Luckily, I was too busy getting ready to go to the Oscars this year to get into a betting pool, because I would have gotten destroyed. Departures? Did anyone get that one right? Here are all the winners.

Oscar hates America

Sean and Hugo

While we await an on-the-spot report, it's worth pointing out that the US did not fare well in the Oscars. There was an Australian host, almost all of the major categories were dominated by Europeans and Asians, and the only American winners in big categories were a gay screenwriter and notorious Anti-American Sean Penn. I guess Hollywood liberals really do hate America.

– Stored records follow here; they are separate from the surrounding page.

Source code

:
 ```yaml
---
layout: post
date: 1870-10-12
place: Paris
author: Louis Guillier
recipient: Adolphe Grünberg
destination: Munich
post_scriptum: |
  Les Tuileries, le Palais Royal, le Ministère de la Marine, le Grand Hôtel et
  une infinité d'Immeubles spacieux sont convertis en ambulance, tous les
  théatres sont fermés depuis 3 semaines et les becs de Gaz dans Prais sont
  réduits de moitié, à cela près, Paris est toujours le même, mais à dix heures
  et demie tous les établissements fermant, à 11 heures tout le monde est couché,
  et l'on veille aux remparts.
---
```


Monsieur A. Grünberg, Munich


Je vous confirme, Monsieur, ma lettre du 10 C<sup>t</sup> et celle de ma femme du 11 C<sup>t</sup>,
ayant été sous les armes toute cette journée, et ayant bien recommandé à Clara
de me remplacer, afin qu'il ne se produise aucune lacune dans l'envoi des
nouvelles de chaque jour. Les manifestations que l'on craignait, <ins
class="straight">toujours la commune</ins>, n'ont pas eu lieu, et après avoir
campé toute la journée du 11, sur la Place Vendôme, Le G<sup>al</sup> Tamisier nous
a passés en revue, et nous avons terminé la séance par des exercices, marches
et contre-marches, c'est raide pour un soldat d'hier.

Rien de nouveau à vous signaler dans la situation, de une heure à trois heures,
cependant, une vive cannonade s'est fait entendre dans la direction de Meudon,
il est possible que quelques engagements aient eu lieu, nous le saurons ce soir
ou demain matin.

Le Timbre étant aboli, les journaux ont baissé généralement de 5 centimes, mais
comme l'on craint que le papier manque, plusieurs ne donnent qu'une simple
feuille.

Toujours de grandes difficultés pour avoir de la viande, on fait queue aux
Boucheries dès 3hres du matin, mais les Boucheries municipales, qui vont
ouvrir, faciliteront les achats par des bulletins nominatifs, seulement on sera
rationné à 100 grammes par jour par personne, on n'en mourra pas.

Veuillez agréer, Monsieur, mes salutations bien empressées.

Update: As far as I'm concerned Sean Penn and Dustin Lance Black are as American as apple pie and Mickey Rourke, but they are somewhat more marginalized than say, Meryl Streep.

February 19, 2009

No Tonya Hardings in competitive yoga

International Yoga Asana Championship

I bet you thought about Neal Pollack a lot more 5 years ago than you do these days. But he's still out there: he had an article on Slate a few days ago about the International Yoga Asana Championship that happened in LA earlier this month. (He's also writing a book about the "weird and circuslike" world of yoga culture.)

In the article, a lot of competitive yogis talk about how strange people think it is to practice yoga like a sport, and the charismatic leader of the competitive yoga circuit, Bikram Choudhury, says wonderful things like, "I have balls like atom bombs, two of them, 100 megatons each. Nobody fucks with me."

Anyway, to counter the impression that competitive yogis are a bunch of aggressive cutthroats who stomp each other's chakras on their way to the top, the U.S. women's champion says, "The competition gets a lot of flak from a lot of people, but it's not like anyone's trying to crack anyone else's kneecaps."

This Slate article came out the same day that Tonya Harding, the original kneecapper, appeared on HBO's monthly sports show "Real Sports", and said that she's paid her debts for her involvement with the 1994 attack on Nancy Kerrigan and thinks she's suffered enough. She mentions Barack Obama's derisive namecheck during his campaign [video]. Girl, if people as good-natured and benevolent as Barack Obama and the world's greatest yogi are still bad-mouthing you in public, it's probably not ever going to stop.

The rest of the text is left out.